I think rather than take umbrage at such contemporary references to Bloomsbury we might instead marvel at the fact that the group is being referred to at all! Here is another interesting reference—this one to the "silken Bloomsbury-set pajamas”—in an article titled “What Gucci Can Teach the Democrats" by the NYT chief fashion critic Vanessa Friedman: https://www.nytimes.com/2017/07/08/sunday-review/gucci-fashion-politics-.html. I do not believe that Friedman is using the phrase pejoratively, which suggests that its usage is much more complicated than earlier comments would allow.

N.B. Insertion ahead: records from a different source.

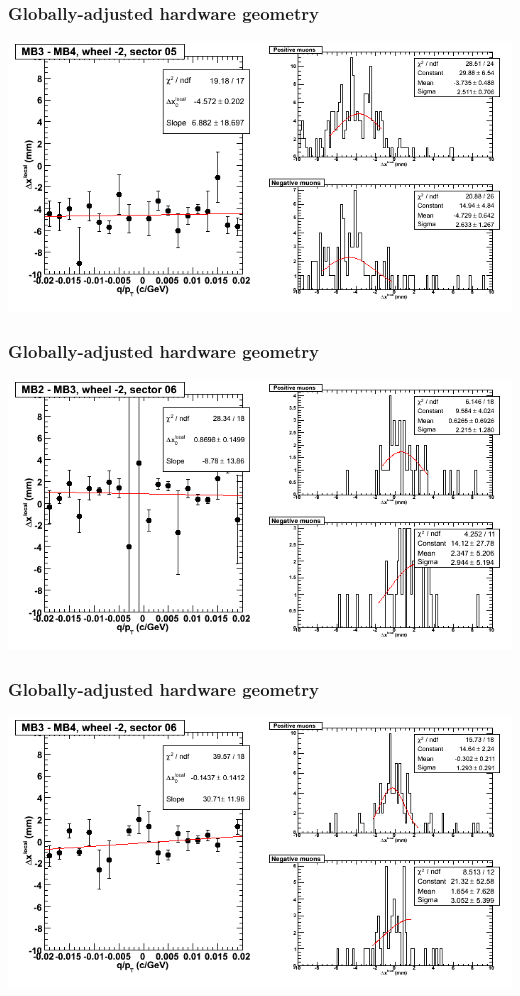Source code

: \documentclass[compress]{beamer}
\begin{document}
\begin{frame}
\frametitle{Globally-adjusted hardware geometry}
\includegraphics[width=\linewidth]{NOV4_segdiffs_HW/dt13_resid_A_05_34.png}
\end{frame}

\begin{frame}
\frametitle{Globally-adjusted hardware geometry}
\includegraphics[width=\linewidth]{NOV4_segdiffs_HW/dt13_resid_A_06_23.png}
\end{frame}

\begin{frame}
\frametitle{Globally-adjusted hardware geometry}
\includegraphics[width=\linewidth]{NOV4_segdiffs_HW/dt13_resid_A_06_34.png}
\end{frame}
\end{document}
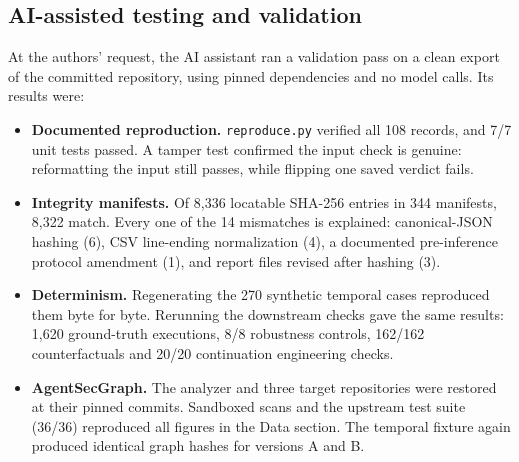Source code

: \documentclass[11pt,letterpaper]{article}
\begin{document}
\subsection{AI-assisted testing and validation}
At the authors' request, the AI assistant ran a validation pass on a clean export of the committed repository, using pinned dependencies and no model calls. Its results were:
\begin{itemize}
\item \textbf{Documented reproduction.} \texttt{reproduce.py} verified all 108 records, and 7/7 unit tests passed. A tamper test confirmed the input check is genuine: reformatting the input still passes, while flipping one saved verdict fails.
\item \textbf{Integrity manifests.} Of 8,336 locatable SHA-256 entries in 344 manifests, 8,322 match. Every one of the 14 mismatches is explained: canonical-JSON hashing (6), CSV line-ending normalization (4), a documented pre-inference protocol amendment (1), and report files revised after hashing (3).
\item \textbf{Determinism.} Regenerating the 270 synthetic temporal cases reproduced them byte for byte. Rerunning the downstream checks gave the same results: 1,620 ground-truth executions, 8/8 robustness controls, 162/162 counterfactuals and 20/20 continuation engineering checks.
\item \textbf{AgentSecGraph.} The analyzer and three target repositories were restored at their pinned commits. Sandboxed scans and the upstream test suite (36/36) reproduced all figures in the Data section. The temporal fixture again produced identical graph hashes for versions A and B.
\end{itemize}
\end{document}
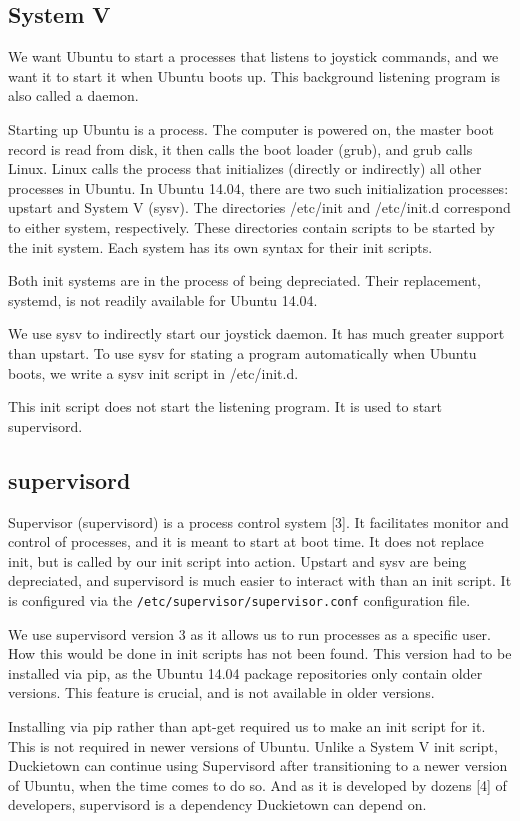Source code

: \documentclass[titlepage]{article}
\begin{document}
\subsection{System V}
We want Ubuntu  to start a processes that listens to joystick commands, and we want it to start it when Ubuntu boots up. This background listening program is also called a daemon. 

Starting up Ubuntu is a process. The computer is powered on, the master boot record is read from disk, it then calls the boot loader (grub), and grub calls Linux. Linux calls the process that initializes (directly or indirectly) all other processes in Ubuntu. 
In Ubuntu 14.04, there are two such initialization processes: upstart and System V (sysv). %
The directories /etc/init and /etc/init.d correspond to either system, respectively. These directories contain scripts to be started by the init system. Each system has its own syntax for their init scripts. 

Both init systems are in the process of being depreciated. Their replacement, systemd, is not readily available for Ubuntu 14.04. 

We use sysv to indirectly start our joystick daemon. It has much greater support than upstart. To use sysv for stating a program automatically when Ubuntu boots, we write a sysv init script in /etc/init.d.

This init script does not start the listening program. It is used to start supervisord. 
\subsection{supervisord}
Supervisor (supervisord) is a process control system [3]. It facilitates monitor and control of processes, and it is meant to start at boot time. It does not replace init, but is called by our init script into action. Upstart and sysv are being depreciated, and supervisord is much easier to interact with than an init script. It is configured via the \texttt{/etc/supervisor/supervisor.conf} configuration file.

We use supervisord version 3 as it allows us to run processes as a specific user. How this would be done in init scripts has not been found. This version had to be installed via pip, as the Ubuntu 14.04 package repositories only contain older versions. This feature is crucial, and is not available in older versions. 

Installing via pip rather than apt-get required us to make an init script for it. This is not required in newer versions of Ubuntu. Unlike a System V init script, Duckietown can continue using Supervisord after transitioning to a newer version of Ubuntu, when the time comes to do so. And as it is developed by dozens [4] of developers, supervisord is a dependency Duckietown can depend on.
\end{document}
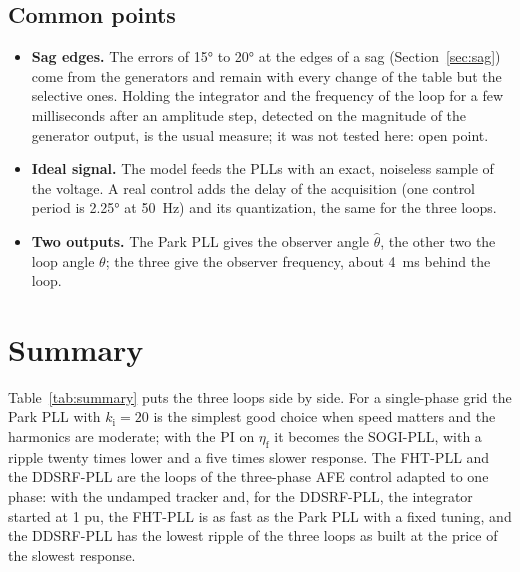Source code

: \documentclass[11pt,a4paper]{scrartcl}
\newcommand{\ped}[1]{_{\mathrm{#1}}}
\begin{document}
\begin{onehalfspace}
\subsection{Common points}
\label{sec:critcommon}

\begin{itemize}[nosep]
	\item \textbf{Sag edges.} The errors of \ang{15} to \ang{20} at the edges of a sag (Section~\ref{sec:sag}) come from the generators and remain with every change of the table but the selective ones. Holding the integrator and the frequency of the loop for a few milliseconds after an amplitude step, detected on the magnitude of the generator output, is the usual measure; it was not tested here: open point.
	\item \textbf{Ideal signal.} The model feeds the PLLs with an exact, noiseless sample of the voltage. A real control adds the delay of the acquisition (one control period is \ang{2.25} at \SI{50}{\hertz}) and its quantization, the same for the three loops.
	\item \textbf{Two outputs.} The Park PLL gives the observer angle $\hat\theta$, the other two the loop angle $\theta$; the three give the observer frequency, about \SI{4}{\milli\second} behind the loop.
\end{itemize}

\section{Summary}
\label{sec:summary}

Table~\ref{tab:summary} puts the three loops side by side. For a single-phase grid the Park PLL with $k\ped{i} = 20$ is the simplest good choice when speed matters and the harmonics are moderate; with the PI on $\eta\ped{f}$ it becomes the SOGI-PLL, with a ripple twenty times lower and a five times slower response. The FHT-PLL and the DDSRF-PLL are the loops of the three-phase AFE control adapted to one phase: with the undamped tracker and, for the DDSRF-PLL, the integrator started at \num{1} pu, the FHT-PLL is as fast as the Park PLL with a fixed tuning, and the DDSRF-PLL has the lowest ripple of the three loops as built at the price of the slowest response.


\end{onehalfspace}
\end{document}
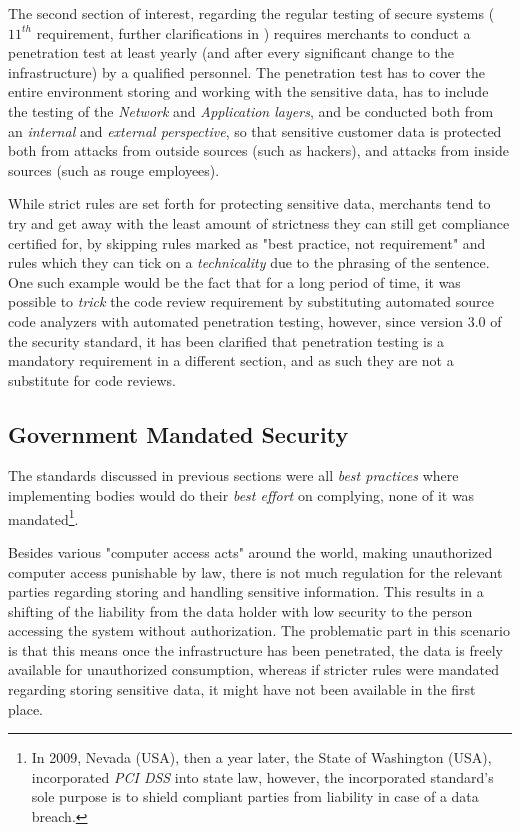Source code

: \documentclass[a4paper,12pt]{article}
\begin{document}
	The second section of interest, regarding the regular testing of secure systems ($11^{th}$ requirement, further clarifications in \cite{pcireq11}) requires merchants to conduct a penetration test at least yearly (and after every significant change to the infrastructure) by a qualified personnel. The penetration test has to cover the entire environment storing and working with the sensitive data, has to include the testing of the \textit{Network} and \textit{Application layers}, and be conducted both from an \textit{internal} and \textit{external perspective}, so that sensitive customer data is protected both from attacks from outside sources (such as hackers), and attacks from inside sources (such as rouge employees).
	
	While strict rules are set forth for protecting sensitive data, merchants tend to try and get away with the least amount of strictness they can still get compliance certified for, by skipping rules marked as "best practice, not requirement" and rules which they can tick on a \textit{technicality} due to the phrasing of the sentence. One such example would be the fact that for a long period of time, it was possible to \textit{trick} the code review requirement by substituting automated source code analyzers with automated penetration testing, however, since version 3.0 of the security standard, it has been clarified that penetration testing is a mandatory requirement in a different section, and as such they are not a substitute for code reviews.
	
\subsection{Government Mandated Security}
	
	The standards discussed in previous sections were all \textit{best practices} where implementing bodies would do their \textit{best effort} on complying, none of it was mandated\footnote{In 2009, Nevada (USA), then a year later, the State of Washington (USA), incorporated \textit{PCI DSS} into state law\cite{wash10}, however, the incorporated standard's sole purpose is to shield compliant parties from liability in case of a data breach.}.
	
	Besides various "computer access acts" around the world, making unauthorized computer access punishable by law, there is not much regulation for the relevant parties regarding storing and handling sensitive information. This results in a shifting  of the liability from the data holder with low security to the person accessing the system without authorization. The problematic part in this scenario is that this means once the infrastructure has been penetrated, the data is freely available for unauthorized consumption, whereas if stricter rules were mandated regarding storing sensitive data, it might have not been available in the first place.
	
\end{document}
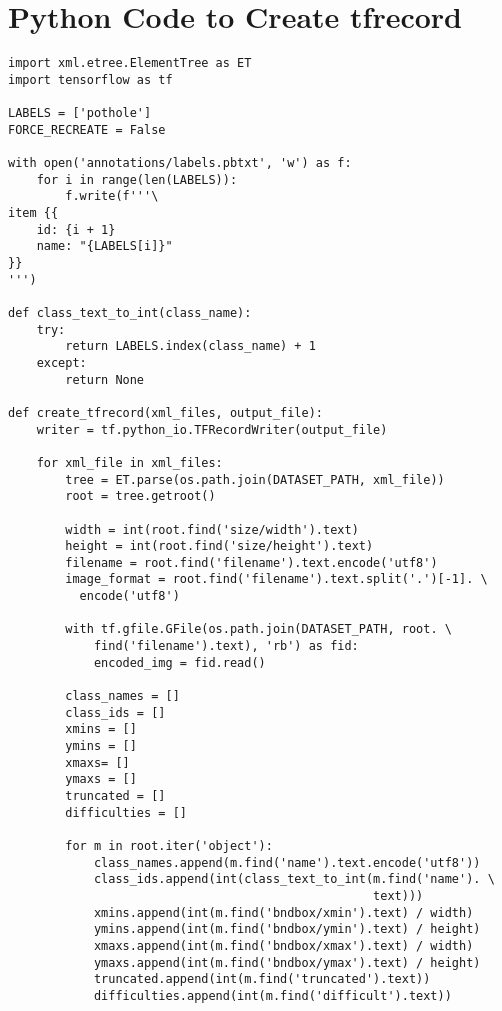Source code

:     \section{Python Code to Create tfrecord}\label{A.2}
        \begin{verbatim}
import xml.etree.ElementTree as ET
import tensorflow as tf

LABELS = ['pothole']
FORCE_RECREATE = False

with open('annotations/labels.pbtxt', 'w') as f:
    for i in range(len(LABELS)):
        f.write(f'''\
item {{
    id: {i + 1}
    name: "{LABELS[i]}"
}}
''')

def class_text_to_int(class_name):
    try:
        return LABELS.index(class_name) + 1
    except:
        return None

def create_tfrecord(xml_files, output_file):
    writer = tf.python_io.TFRecordWriter(output_file)

    for xml_file in xml_files:
        tree = ET.parse(os.path.join(DATASET_PATH, xml_file))
        root = tree.getroot()

        width = int(root.find('size/width').text)
        height = int(root.find('size/height').text)
        filename = root.find('filename').text.encode('utf8')
        image_format = root.find('filename').text.split('.')[-1]. \
          encode('utf8')

        with tf.gfile.GFile(os.path.join(DATASET_PATH, root. \
            find('filename').text), 'rb') as fid:
            encoded_img = fid.read()

        class_names = []
        class_ids = []
        xmins = []
        ymins = []
        xmaxs= []
        ymaxs = []
        truncated = []
        difficulties = []

        for m in root.iter('object'):
            class_names.append(m.find('name').text.encode('utf8'))
            class_ids.append(int(class_text_to_int(m.find('name'). \
                                                   text)))
            xmins.append(int(m.find('bndbox/xmin').text) / width)
            ymins.append(int(m.find('bndbox/ymin').text) / height)
            xmaxs.append(int(m.find('bndbox/xmax').text) / width)
            ymaxs.append(int(m.find('bndbox/ymax').text) / height)
            truncated.append(int(m.find('truncated').text))
            difficulties.append(int(m.find('difficult').text))


\end{verbatim}

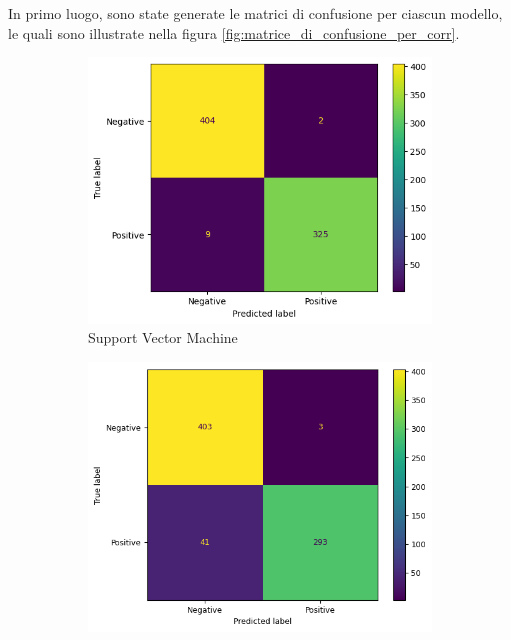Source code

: In primo luogo, sono state generate le matrici di confusione per ciascun
modello, le quali sono illustrate nella figura \ref{fig:matrice_di_confusione_per_corr}.
\begin{figure}[!ht]
    \centering
    \begin{subfigure}{0.3\textwidth}
        \centering
        \includegraphics[width=\textwidth]{img/svm/matrice_confusione_corr.png}
        \caption{Support Vector Machine}
        \label{fig:matrice_di_confusione_per_SVM_corr}
    \end{subfigure}
    \hfill
    \begin{subfigure}{.3\textwidth}
        \centering
        \includegraphics[width=\textwidth]{img/gnb/confusion_matrix_corr.png}

\end{subfigure}
\end{figure}
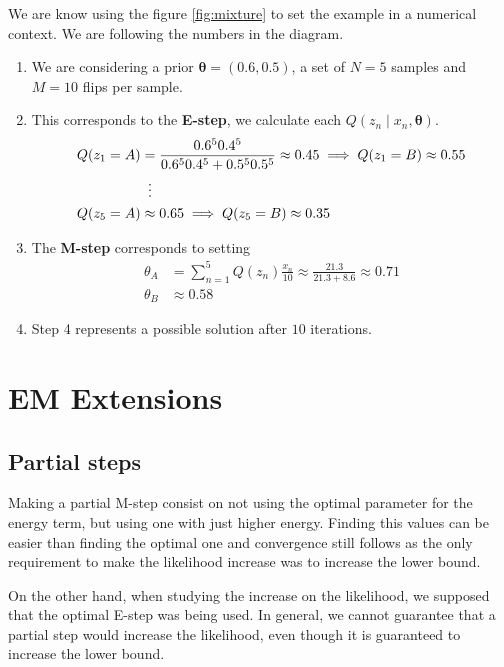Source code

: We are know using the figure \ref{fig:mixture} to set the example in a numerical context. We are following the numbers in the diagram.
\begin{enumerate}
  \item We are considering a prior \(\bm{\theta} = (0.6, 0.5)\), a set of \(N = 5\) samples and \(M = 10\) flips per sample.
  \item This corresponds to the \textbf{E-step}, we calculate each \(Q(z_{n}\mid x_{n}, \bm{\theta})\).
    \[
    \begin{aligned}
      Q(z_{1} = A) &= \frac{0.6^{5} 0.4^{5}}{0.6^{5}0.4^{5} + 0.5^{5}0.5^{5}} \approx 0.45 \implies Q(z_{1} = B) \approx 0.55\\
      &\mathrel{\makebox[\widthof{=}]{\vdots}} \\
      Q(z_{5} = A) &\approx 0.65 \implies Q(z_{5}=B) \approx 0.35
    \end{aligned}
    \]
  \item The \textbf{M-step} corresponds to setting
    \[
    \begin{aligned}
      \theta_{A} &= \sum_{n=1}^{5}Q(z_{n})\frac{x_{n}}{10} \approx \frac{21.3}{21.3 + 8.6} \approx 0.71\\
      \theta_{B} &\approx 0.58
    \end{aligned}
    \]
  \item Step 4 represents a possible solution after \(10\) iterations.
\end{enumerate}


\section{EM Extensions}
\subsection{Partial steps}

Making a partial M-step consist on not using the optimal parameter for the energy term, but using one with just higher energy. Finding this values can be easier than finding the optimal one and convergence still follows as the only requirement to make the likelihood increase was to increase the lower bound.

On the other hand, when studying the increase on the likelihood, we supposed that the optimal E-step was being used. In general, we cannot guarantee that a partial step would increase the likelihood, even though it is guaranteed to increase the lower bound.

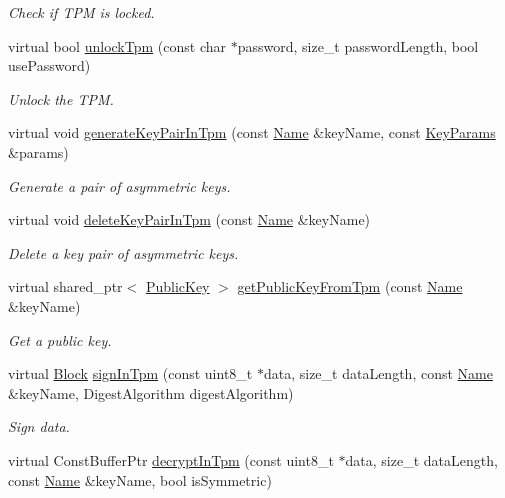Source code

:\begin{DoxyCompactItemize}
\begin{DoxyCompactList}\small\item\em Check if T\+PM is locked. \end{DoxyCompactList}\item 
virtual bool \hyperlink{classndn_1_1SecTpmOsx_aa956246afe6970ed5b65c1f832d296ee}{unlock\+Tpm} (const char $\ast$password, size\+\_\+t password\+Length, bool use\+Password)
\begin{DoxyCompactList}\small\item\em Unlock the T\+PM. \end{DoxyCompactList}\item 
virtual void \hyperlink{classndn_1_1SecTpmOsx_ae5beb2591714fab01a779a881d6a69ea}{generate\+Key\+Pair\+In\+Tpm} (const \hyperlink{classndn_1_1Name}{Name} \&key\+Name, const \hyperlink{classndn_1_1KeyParams}{Key\+Params} \&params)
\begin{DoxyCompactList}\small\item\em Generate a pair of asymmetric keys. \end{DoxyCompactList}\item 
virtual void \hyperlink{classndn_1_1SecTpmOsx_ad0066d4dd7d1a463d0ac06ea5f3cc2e4}{delete\+Key\+Pair\+In\+Tpm} (const \hyperlink{classndn_1_1Name}{Name} \&key\+Name)
\begin{DoxyCompactList}\small\item\em Delete a key pair of asymmetric keys. \end{DoxyCompactList}\item 
virtual shared\+\_\+ptr$<$ \hyperlink{classndn_1_1PublicKey}{Public\+Key} $>$ \hyperlink{classndn_1_1SecTpmOsx_a5f44033345b2088f418e7e24aac1e0f0}{get\+Public\+Key\+From\+Tpm} (const \hyperlink{classndn_1_1Name}{Name} \&key\+Name)
\begin{DoxyCompactList}\small\item\em Get a public key. \end{DoxyCompactList}\item 
virtual \hyperlink{classndn_1_1Block}{Block} \hyperlink{classndn_1_1SecTpmOsx_a3907c12542d01610c48c09a8a7e474d1}{sign\+In\+Tpm} (const uint8\+\_\+t $\ast$data, size\+\_\+t data\+Length, const \hyperlink{classndn_1_1Name}{Name} \&key\+Name, Digest\+Algorithm digest\+Algorithm)
\begin{DoxyCompactList}\small\item\em Sign data. \end{DoxyCompactList}\item 
virtual Const\+Buffer\+Ptr \hyperlink{classndn_1_1SecTpmOsx_a15b014d4206f622aa4d809a9c0d10cdd}{decrypt\+In\+Tpm} (const uint8\+\_\+t $\ast$data, size\+\_\+t data\+Length, const \hyperlink{classndn_1_1Name}{Name} \&key\+Name, bool is\+Symmetric)

\end{DoxyCompactItemize}
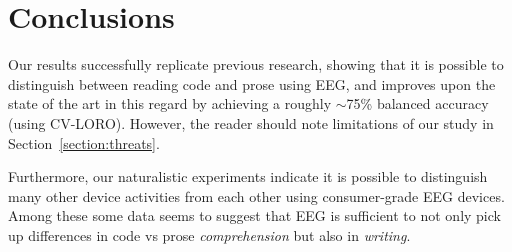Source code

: \chapter{Conclusions}

Our results successfully replicate previous research, showing that it is possible to distinguish between reading code and prose using EEG, and improves upon the state of the art in this regard by achieving a roughly $\sim$75\% balanced accuracy (using CV-LORO). However, the reader should note limitations of our study in Section~\ref{section:threats}.

Furthermore, our naturalistic experiments indicate it is possible to distinguish many other device activities from each other using consumer-grade EEG devices. Among these some data seems to suggest that EEG is sufficient to not only pick up differences in code vs prose \emph{comprehension} but also in \emph{writing}.
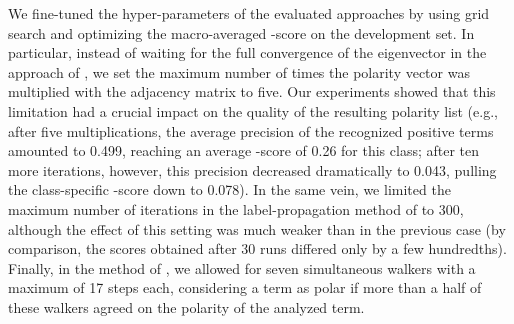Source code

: We fine-tuned the hyper-parameters of the evaluated approaches by
using grid search and optimizing the macro-averaged \F{}-score on the
development set.  In particular, instead of waiting for the full
convergence of the eigenvector in the approach of
\citet{Blair-Goldensohn:08}, we set the maximum number of times the
polarity vector was multiplied with the adjacency matrix to five.  Our
experiments showed that this limitation had a crucial impact on the
quality of the resulting polarity list (e.g., after five
multiplications, the average precision of the recognized positive
terms amounted to 0.499, reaching an average \F{}-score of 0.26 for
this class; after ten more iterations, however, this precision
decreased dramatically to 0.043, pulling the class-specific \F{}-score
down to 0.078).  In the same vein, we limited the maximum number of
iterations in the label-propagation method of \citet{Rao:09} to 300,
although the effect of this setting was much weaker than in the
previous case (by comparison, the scores obtained after 30 runs
differed only by a few hundredths).  Finally, in the method of
\citet{Awadallah:10}, we allowed for seven simultaneous walkers with a
maximum of 17 steps each, considering a term as polar if more than a
half of these walkers agreed on the polarity of the analyzed term.

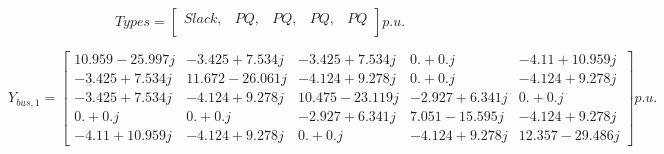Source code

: \documentclass[nols,a4paper,twoside,notoc,fleqn]{tufte-book}
\begin{document}
$$
Types = \left[ \begin{array}{ccccc}
Slack, & PQ,  & PQ, & PQ,  & PQ \\
\end{array} \right] p.u.
$$


$$
Y_{bus,1} = \left[ \begin{array}{ccccc}
10.959-25.997j & -3.425 +7.534j & -3.425 +7.534j &  0.    +0.   j & -4.11 +10.959j\\
-3.425 +7.534j & 11.672-26.061j & -4.124 +9.278j &  0.    +0.   j & -4.124 +9.278j\\
-3.425 +7.534j & -4.124 +9.278j & 10.475-23.119j & -2.927 +6.341j &  0.    +0.   j\\
 0.    +0.   j &  0.    +0.   j & -2.927 +6.341j &  7.051-15.595j & -4.124 +9.278j\\
-4.11 +10.959j & -4.124 +9.278j &  0.    +0.   j & -4.124 +9.278j & 12.357-29.486j

\end{array} \right] p.u.
$$



\backmatter





\printindex
\end{document}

On a less controversial note (& just for fun), here is an article by Francesca Wade on the 50 Wedgwood plates illustrated with portraits of famous women from history by Vanessa Bell and Duncan Grant in the current London Review of Books blog:
If you click on the image you can see approximately dead center that Grant has included a portrait of himself (it is to the right of the portrait of Vanessa Bell and diagonal to the portrait of Virginia Woolf) among this pantheon of famous women.
Happy summer everyone!
Associate Professor of English
Associate Chair and Director of Undergraduate Studies
University of Colorado at Boulder
Boulder, CO 80309-0226
Jane.Garrity at Colorado.Edu
On Jul 5, 2017, at 10:58 AM, Brenda S. Helt <helt0010 at umn.edu> wrote:
Well, first, nobody who knows much of anything about the Bloomsbury Group calls them the “Bloomsbury Set”—that’s a largely pejorative label devised in Britain by homophobic and conservative minded folks who decided the Bloomsberries represented everything they despised. It’s not always used pejoratively now, nor only in Britain, but it does still indicate a lack of knowledge of the Group. Ironically, Ms. Sanghvi’s claim that this tech think tank is Silicon Valley’s answer to the B’bury Group is exactly correct, though, as point by point that think tank represents the antithesis of everything the Group valued, achieved, and has come to represent for its admirers today.
Co-editor Queer Bloomsbury
From: Vwoolf [ <mailto:vwoolf-bounces at lists.osu.edu> mailto:vwoolf-bounces at lists.osu.edu] On Behalf Of Laura Zander
Sent: Wednesday, July 05, 2017 8:39 AM
To: <mailto:vwoolf at lists.osu.edu> vwoolf at lists.osu.edu
Subject: [Vwoolf] Silicon Valley's Bloomsbury? Methinks not.
"Ms. Sanghvi describes it as tech’s answer to the Bloomsbury Set.."
This is about as far from Bloomsbury as you can get, with a bunch of men staring into screens as they dream up ways to make money, but sure... go ahead and use that reference point.